That character in white seems to be very important, I almost didn't see the other sitter.
 

What effective focus. Everything is so right, this almost looks staged. It was quite some time before I became aware of the gentleman seated on the far right edge of the frame. I just had a wonderful time moving about in the image and enjoying all the places to stop and be entertained--always coming back, of course, to the main character in white. The warm colors bracketing the cooler tones in the center plane do a wonderful job of containing the action. Another enjoyable lesson for me demonstrating that if you combine a simple subject and well-chosen moment combined with expressive exposure, boy do they work.
 
this reminded me of the picture Doug presented of the Chinese shopping center. instead of looking around at what is on sale at each level here I look at the varying warm/cool tones, the scene through the glass, through the windows of the train(?), over the train, people, seats, ceiling.
 
Robert - yes, a train. Eurostar is the high speed (in France only!) connection from London to Brussels and Paris. It moved to St Pancras this year from its original terminus at Waterloo.
 
I don't usually get hung up on the effects of lens distortion, but in a photo with such regularly geometry, such slight distortion can become bothersome. I can't quite get over the urge to straighten those lines. Given how often distortion makes its way into my own photos, this urge is confusing, but I think it has to due with the difference between using distortion as an effect and just leaving it uncorrected. Here it doesn't seem to contribute anything to the photo, so I want to correct it.
 
What a delight. All those shapes and spaces, especially the contrasting new and shinny with the far back patterned wall of the station. The figure in white does pull it together for me. The transparency is a visual puzzle and keeps me wondering.
 
Matt - I did wonder whether the distortion would be commented on. I use this 21mm OM Zuiko lens (42mm in 35mm-speak) as my street lens. The distortion became apparent to me earlier this year and the obvious answer is to use one of the ZD Zuiko lenses for this sort of shot but either one doesn't have one to hand or I am too lazy to change it for a shot like this.
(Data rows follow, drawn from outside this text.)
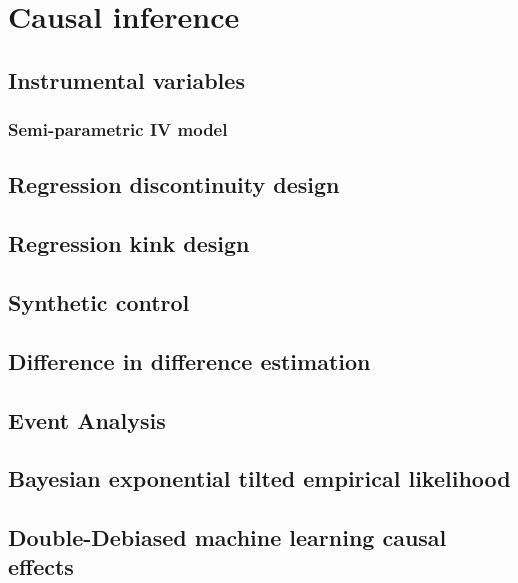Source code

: \chapter{Causal inference}\label{chap12}

\section{Instrumental variables}\label{sec12_1}
\subsection{Semi-parametric IV model}\label{sec12_11}

\section{Regression discontinuity design}\label{sec12_2}

\section{Regression kink design}\label{sec12_3}

\section{Synthetic control}\label{sec12_4}

\section{Difference in difference estimation}\label{sec12_5}

\section{Event Analysis}\label{sec12_6}

\section{Bayesian exponential tilted empirical likelihood}\label{sec12_7}

\section{Double-Debiased machine learning causal effects}\label{sec12_8}
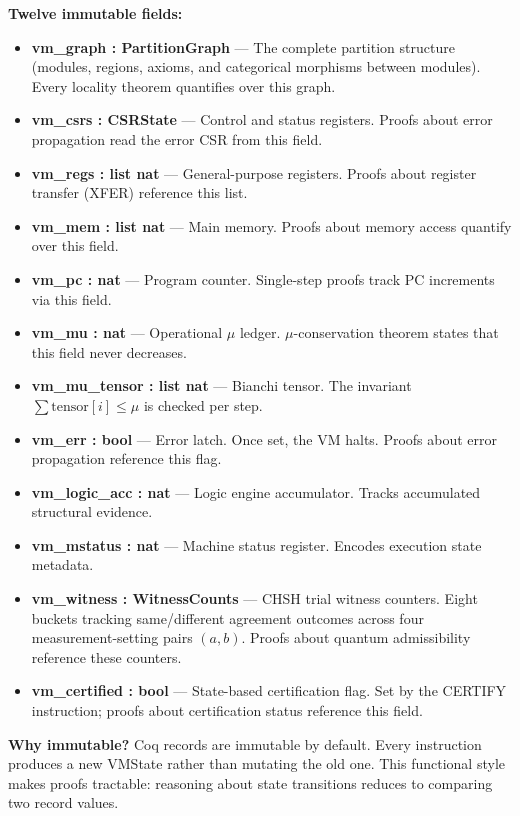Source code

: \textbf{Twelve immutable fields:}
\begin{itemize}
    \item \textbf{vm\_graph : PartitionGraph} — The complete partition structure (modules, regions, axioms, and categorical morphisms between modules). Every locality theorem quantifies over this graph.
    \item \textbf{vm\_csrs : CSRState} — Control and status registers. Proofs about error propagation read the error CSR from this field.
    \item \textbf{vm\_regs : list nat} — General-purpose registers. Proofs about register transfer (XFER) reference this list.
    \item \textbf{vm\_mem : list nat} — Main memory. Proofs about memory access quantify over this field.
    \item \textbf{vm\_pc : nat} — Program counter. Single-step proofs track PC increments via this field.
    \item \textbf{vm\_mu : nat} — Operational $\mu$ ledger. $\mu$-conservation theorem states that this field never decreases.
    \item \textbf{vm\_mu\_tensor : list nat} — Bianchi tensor. The invariant $\sum\text{tensor}[i] \le \mu$ is checked per step.
    \item \textbf{vm\_err : bool} — Error latch. Once set, the VM halts. Proofs about error propagation reference this flag.
    \item \textbf{vm\_logic\_acc : nat} — Logic engine accumulator. Tracks accumulated structural evidence.
    \item \textbf{vm\_mstatus : nat} — Machine status register. Encodes execution state metadata.
    \item \textbf{vm\_witness : WitnessCounts} — CHSH trial witness counters. Eight buckets tracking same/different agreement outcomes across four measurement-setting pairs $(a,b)$. Proofs about quantum admissibility reference these counters.
    \item \textbf{vm\_certified : bool} — State-based certification flag. Set by the CERTIFY instruction; proofs about certification status reference this field.
\end{itemize}

\textbf{Why immutable?} Coq records are immutable by default. Every instruction produces a new VMState rather than mutating the old one. This functional style makes proofs tractable: reasoning about state transitions reduces to comparing two record values.

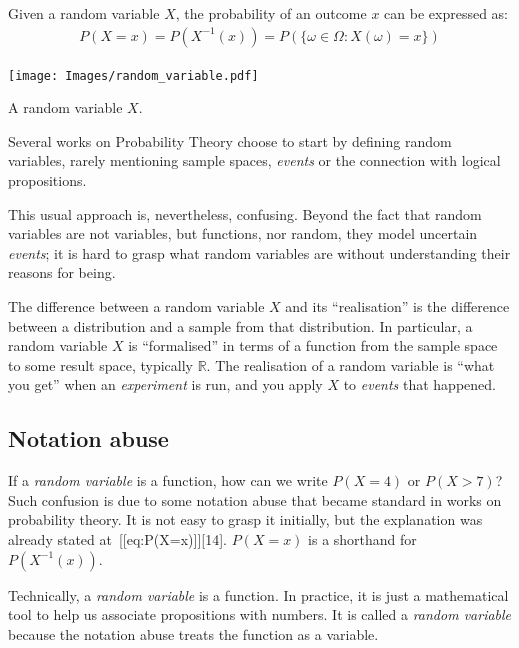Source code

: \documentclass[
  letterpaper,
  12pt,
  british]{tufte-book}
\theoremstyle{plain}
\theoremstyle{definition}
\theoremstyle{plain}
\theoremstyle{remark}
\begin{document}
Given a random variable \(\mathit{X}\), the probability of an outcome
\(\mathit{x}\) can be expressed as: \begin{align}
    P(\mathit{X}=\mathit{x}) = P(\mathit{X}^{-1}(\mathit{x})) = P(\{\omega \in \Omega: \mathit{X}(\omega)=\mathit{x}\})\label{eq:P(X=x)} 
\end{align}

\begin{marginfigure}

{\centering \texttt{[image: Images/random\_variable.pdf]}

}

\caption{\label{fig-random_variable}A random variable \(X\).}

\end{marginfigure}

Several works on Probability Theory choose to start by defining random
variables, rarely mentioning sample spaces, \emph{events} or the
connection with logical propositions.

This usual approach is, nevertheless, confusing. Beyond the fact that
random variables are not variables, but functions, nor random, they
model uncertain \emph{events}; it is hard to grasp what random variables
are without understanding their reasons for being.

The difference between a random variable \(\mathit{X}\) and its
``realisation'' is the difference between a distribution and a sample
from that distribution. In particular, a random variable \(\mathit{X}\)
is ``formalised'' in terms of a function from the sample space to some
result space, typically \(\mathbb{R}\). The realisation of a random
variable is ``what you get'' when an \emph{experiment} is run, and you
apply \(\mathit{X}\) to \emph{events} that happened.

\hypertarget{notation-abuse}{%
\subsection{Notation abuse}\label{notation-abuse}}

If a \emph{random variable} is a function, how can we write
\(P(\mathit{X}=4)\) or \(P(\mathit{X}> 7)\)? Such confusion is due to
some notation abuse that became standard in works on probability theory.
It is not easy to grasp it initially, but the explanation was already
stated at~{[}{[}eq:P(X=x){]}{]}{[}14{]}. \(P(\mathit{X}=\mathit{x})\) is
a shorthand for \(P(\mathit{X}^{-1}(\mathit{x}))\).

Technically, a \emph{random variable} is a function. In practice, it is
just a mathematical tool to help us associate propositions with numbers.
It is called a \emph{random variable} because the notation abuse treats
the function as a variable.
\end{document}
Nice straight line in the middle though!
 
John, not sure how it would fit in with your work flow, but PTlens is a good PS plugin for 'fixing' distortion. Easier than changing lens, although using it always leave me feeling a bit odd, like I've cheated somehow. Silly prejudice.
 
Haven't meant to neglect this image. I very much like it. Although the person in white does show up quickly, I'm happy to see the darker figure across the table as well. Wonderful layers.

About the distortion -- although it does not really bother me, at first glance at this image I thought it was a cruise ship -- fixing the curve might have prevented that. Though maybe not, since (sadly) I've never seen such a nice looking train terminal. I've used Photoshop's Lens Correction filter on occasion to "fix" distortion -- is the PTlens plugin different or easier?
 
Matt - is the edited version above better?!!

Many thanks for the pointer to PTLens, which, amazingly, includes this lens.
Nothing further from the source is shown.